PROMPT. Below are entries with pictures among them; reproduce exactly, and only, the lines from the one containing "- patch-dir: path" down to the one containing "#### 机器人项目组介绍", without the pictures.

=== INPUT MATERIAL ===

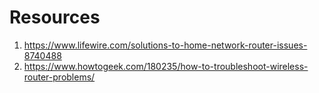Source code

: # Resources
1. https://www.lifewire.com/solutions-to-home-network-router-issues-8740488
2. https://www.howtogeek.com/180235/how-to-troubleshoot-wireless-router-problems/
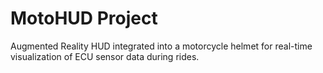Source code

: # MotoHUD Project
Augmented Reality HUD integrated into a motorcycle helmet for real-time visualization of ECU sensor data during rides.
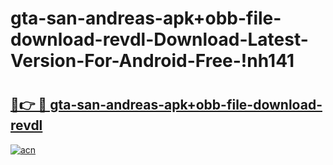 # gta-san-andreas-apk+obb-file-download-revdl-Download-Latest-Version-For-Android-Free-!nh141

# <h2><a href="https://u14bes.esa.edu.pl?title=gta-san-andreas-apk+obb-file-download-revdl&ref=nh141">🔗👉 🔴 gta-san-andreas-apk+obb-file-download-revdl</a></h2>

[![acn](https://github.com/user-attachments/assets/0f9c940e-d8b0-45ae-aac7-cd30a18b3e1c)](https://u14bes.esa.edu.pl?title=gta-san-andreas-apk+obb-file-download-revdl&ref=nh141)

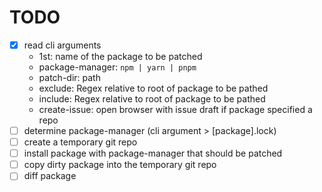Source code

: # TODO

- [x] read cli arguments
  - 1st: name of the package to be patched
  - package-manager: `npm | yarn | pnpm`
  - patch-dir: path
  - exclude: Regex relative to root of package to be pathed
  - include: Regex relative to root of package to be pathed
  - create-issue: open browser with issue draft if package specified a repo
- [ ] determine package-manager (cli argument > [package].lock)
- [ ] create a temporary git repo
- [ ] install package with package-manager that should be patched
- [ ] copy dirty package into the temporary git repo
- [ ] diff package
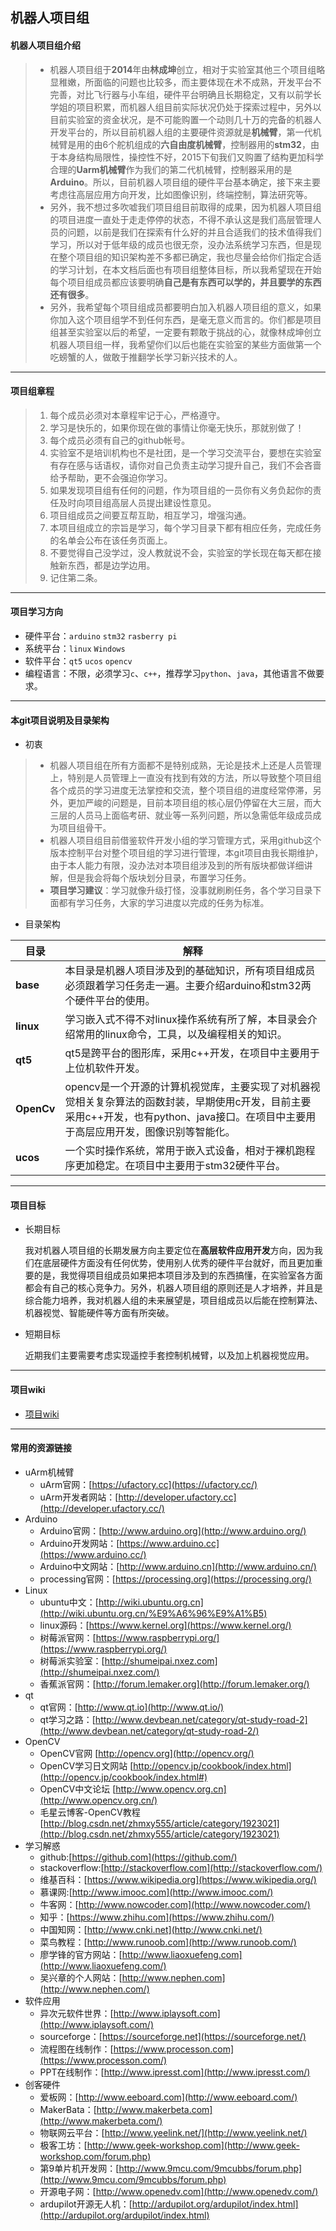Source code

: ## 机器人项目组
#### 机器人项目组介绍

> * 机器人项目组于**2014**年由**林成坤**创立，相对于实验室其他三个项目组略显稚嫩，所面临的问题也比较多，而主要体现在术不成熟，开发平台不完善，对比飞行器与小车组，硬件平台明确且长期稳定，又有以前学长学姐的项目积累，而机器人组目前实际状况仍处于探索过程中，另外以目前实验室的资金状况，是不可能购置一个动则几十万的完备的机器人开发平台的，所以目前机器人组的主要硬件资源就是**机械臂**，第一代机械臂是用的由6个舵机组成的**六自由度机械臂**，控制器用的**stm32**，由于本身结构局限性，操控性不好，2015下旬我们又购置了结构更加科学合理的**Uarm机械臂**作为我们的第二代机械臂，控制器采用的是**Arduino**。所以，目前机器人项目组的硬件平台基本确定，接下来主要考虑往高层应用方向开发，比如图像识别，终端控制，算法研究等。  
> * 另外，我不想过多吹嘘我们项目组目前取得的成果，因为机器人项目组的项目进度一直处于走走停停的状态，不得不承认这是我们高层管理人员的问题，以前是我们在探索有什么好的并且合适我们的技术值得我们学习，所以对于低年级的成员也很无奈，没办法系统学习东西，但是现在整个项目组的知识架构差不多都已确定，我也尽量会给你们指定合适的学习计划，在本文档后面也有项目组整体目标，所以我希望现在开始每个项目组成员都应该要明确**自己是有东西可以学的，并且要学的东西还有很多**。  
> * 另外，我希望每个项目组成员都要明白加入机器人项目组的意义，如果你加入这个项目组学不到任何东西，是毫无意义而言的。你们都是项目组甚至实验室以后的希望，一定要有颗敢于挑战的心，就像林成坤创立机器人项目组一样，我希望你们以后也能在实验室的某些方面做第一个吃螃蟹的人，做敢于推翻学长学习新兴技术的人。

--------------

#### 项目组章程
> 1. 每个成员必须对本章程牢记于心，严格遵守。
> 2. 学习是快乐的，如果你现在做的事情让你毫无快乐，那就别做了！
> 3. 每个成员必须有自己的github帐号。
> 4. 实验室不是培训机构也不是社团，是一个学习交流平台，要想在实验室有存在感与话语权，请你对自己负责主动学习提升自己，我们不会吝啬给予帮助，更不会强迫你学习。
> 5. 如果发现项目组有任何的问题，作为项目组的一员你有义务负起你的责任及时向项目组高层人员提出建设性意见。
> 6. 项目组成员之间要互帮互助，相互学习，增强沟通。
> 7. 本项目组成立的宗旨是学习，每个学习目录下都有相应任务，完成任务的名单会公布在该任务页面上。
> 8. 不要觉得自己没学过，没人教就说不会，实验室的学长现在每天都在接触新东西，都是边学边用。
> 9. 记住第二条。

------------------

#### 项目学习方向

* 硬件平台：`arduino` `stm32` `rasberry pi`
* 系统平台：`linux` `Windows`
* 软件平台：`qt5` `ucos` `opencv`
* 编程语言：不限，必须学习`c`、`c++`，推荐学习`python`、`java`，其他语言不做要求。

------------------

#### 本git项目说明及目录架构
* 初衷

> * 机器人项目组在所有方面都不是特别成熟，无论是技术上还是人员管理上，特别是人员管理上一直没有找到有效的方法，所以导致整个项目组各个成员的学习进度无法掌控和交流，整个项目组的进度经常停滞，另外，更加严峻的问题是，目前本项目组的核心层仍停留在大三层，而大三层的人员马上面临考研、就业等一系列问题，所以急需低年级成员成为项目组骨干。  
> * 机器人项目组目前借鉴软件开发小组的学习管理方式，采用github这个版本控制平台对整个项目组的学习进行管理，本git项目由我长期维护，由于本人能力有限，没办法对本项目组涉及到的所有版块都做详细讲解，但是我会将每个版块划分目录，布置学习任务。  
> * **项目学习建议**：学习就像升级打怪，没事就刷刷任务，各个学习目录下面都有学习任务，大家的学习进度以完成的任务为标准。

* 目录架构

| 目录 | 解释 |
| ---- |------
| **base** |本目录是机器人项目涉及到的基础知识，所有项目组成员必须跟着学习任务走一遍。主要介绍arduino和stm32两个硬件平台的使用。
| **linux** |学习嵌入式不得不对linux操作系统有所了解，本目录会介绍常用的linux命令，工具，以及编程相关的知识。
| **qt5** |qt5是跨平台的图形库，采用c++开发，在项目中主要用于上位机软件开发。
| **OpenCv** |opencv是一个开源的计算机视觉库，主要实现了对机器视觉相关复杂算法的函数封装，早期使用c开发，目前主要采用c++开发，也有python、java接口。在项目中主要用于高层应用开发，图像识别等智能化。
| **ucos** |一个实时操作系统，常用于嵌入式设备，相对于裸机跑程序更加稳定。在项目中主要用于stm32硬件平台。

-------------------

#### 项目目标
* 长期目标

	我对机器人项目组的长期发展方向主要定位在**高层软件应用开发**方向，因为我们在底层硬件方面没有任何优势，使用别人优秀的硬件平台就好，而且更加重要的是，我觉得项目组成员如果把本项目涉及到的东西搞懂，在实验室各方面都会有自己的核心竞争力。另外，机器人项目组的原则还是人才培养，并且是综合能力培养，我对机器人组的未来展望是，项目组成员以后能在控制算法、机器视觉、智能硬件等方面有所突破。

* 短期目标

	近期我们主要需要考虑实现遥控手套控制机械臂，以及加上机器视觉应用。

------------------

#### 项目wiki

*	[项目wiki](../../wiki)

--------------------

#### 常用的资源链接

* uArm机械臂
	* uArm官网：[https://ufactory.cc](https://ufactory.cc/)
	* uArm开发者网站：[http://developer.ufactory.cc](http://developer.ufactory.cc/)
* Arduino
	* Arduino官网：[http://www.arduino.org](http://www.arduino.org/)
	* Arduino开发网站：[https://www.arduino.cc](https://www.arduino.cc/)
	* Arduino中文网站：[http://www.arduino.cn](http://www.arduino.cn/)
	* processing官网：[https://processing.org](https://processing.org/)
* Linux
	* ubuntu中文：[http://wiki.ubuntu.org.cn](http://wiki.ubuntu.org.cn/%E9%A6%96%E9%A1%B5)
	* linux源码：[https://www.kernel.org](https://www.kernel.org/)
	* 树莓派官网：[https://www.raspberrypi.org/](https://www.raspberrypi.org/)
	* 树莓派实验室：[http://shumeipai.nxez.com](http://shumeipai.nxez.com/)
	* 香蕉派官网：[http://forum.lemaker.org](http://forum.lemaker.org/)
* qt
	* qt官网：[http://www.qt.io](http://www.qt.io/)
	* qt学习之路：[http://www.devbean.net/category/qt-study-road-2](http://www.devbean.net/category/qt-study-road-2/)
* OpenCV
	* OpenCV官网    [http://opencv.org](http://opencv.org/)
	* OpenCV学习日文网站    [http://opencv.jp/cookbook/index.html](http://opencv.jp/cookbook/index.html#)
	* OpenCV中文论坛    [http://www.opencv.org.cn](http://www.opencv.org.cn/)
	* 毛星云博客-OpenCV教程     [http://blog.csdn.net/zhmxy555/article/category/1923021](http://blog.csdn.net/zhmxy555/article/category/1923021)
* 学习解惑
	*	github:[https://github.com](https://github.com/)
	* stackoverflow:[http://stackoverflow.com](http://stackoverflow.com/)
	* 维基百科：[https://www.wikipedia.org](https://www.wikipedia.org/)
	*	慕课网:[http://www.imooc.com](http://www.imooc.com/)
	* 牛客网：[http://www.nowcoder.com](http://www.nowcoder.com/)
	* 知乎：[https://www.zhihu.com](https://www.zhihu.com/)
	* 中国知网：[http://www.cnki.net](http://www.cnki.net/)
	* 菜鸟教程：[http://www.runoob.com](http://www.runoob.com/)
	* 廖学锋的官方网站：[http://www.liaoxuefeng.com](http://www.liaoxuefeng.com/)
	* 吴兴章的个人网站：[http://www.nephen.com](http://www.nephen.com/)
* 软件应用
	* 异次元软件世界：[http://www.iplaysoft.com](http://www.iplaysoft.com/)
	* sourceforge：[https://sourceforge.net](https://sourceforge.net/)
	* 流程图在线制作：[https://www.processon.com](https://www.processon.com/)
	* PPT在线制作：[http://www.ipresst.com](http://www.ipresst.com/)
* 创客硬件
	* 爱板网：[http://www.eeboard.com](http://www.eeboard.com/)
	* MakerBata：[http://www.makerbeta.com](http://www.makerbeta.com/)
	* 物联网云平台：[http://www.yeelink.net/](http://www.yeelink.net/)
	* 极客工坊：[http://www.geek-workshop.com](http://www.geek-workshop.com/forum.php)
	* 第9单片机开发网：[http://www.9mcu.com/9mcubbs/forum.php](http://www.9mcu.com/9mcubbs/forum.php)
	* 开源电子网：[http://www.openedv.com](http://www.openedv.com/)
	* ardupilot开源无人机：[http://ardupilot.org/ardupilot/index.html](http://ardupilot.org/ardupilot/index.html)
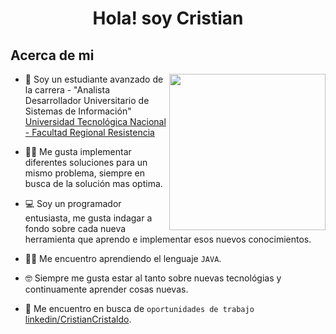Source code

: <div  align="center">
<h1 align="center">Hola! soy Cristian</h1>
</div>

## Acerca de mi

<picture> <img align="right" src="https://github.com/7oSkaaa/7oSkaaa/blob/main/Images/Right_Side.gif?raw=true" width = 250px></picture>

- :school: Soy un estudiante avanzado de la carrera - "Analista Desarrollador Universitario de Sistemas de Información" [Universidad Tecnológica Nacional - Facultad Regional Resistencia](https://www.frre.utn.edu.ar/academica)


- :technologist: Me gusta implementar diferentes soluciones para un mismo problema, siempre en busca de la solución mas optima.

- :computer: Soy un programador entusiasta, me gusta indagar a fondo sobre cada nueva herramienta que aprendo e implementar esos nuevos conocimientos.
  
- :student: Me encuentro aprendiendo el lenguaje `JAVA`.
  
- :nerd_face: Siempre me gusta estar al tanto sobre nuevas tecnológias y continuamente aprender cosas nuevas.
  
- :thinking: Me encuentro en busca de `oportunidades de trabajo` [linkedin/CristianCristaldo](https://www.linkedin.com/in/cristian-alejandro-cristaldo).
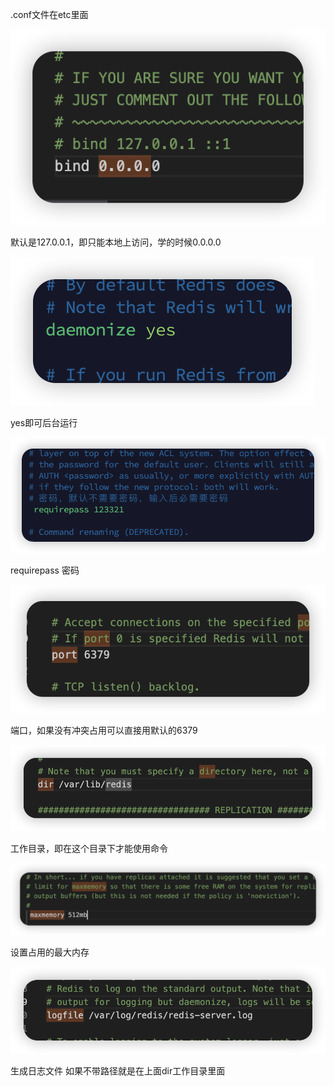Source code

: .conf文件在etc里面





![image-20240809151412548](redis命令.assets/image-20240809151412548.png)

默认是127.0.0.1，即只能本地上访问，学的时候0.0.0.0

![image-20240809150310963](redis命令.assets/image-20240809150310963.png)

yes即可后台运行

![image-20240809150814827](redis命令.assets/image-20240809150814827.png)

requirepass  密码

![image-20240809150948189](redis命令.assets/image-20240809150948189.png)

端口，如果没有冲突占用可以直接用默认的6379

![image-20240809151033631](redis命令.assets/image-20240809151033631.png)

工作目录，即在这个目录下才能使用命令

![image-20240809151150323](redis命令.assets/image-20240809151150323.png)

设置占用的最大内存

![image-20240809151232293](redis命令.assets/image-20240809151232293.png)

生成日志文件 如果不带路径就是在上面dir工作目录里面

===

SOLUTION TO THIS PROBLEM.
  - patch-dir: path
  - exclude: Regex relative to root of package to be pathed
  - include: Regex relative to root of package to be pathed
  - create-issue: open browser with issue draft if package specified a repo
- [ ] determine package-manager (cli argument > [package].lock)
- [ ] create a temporary git repo
- [ ] install package with package-manager that should be patched
- [ ] copy dirty package into the temporary git repo
- [ ] diff package
Source code

: ## 机器人项目组
#### 机器人项目组介绍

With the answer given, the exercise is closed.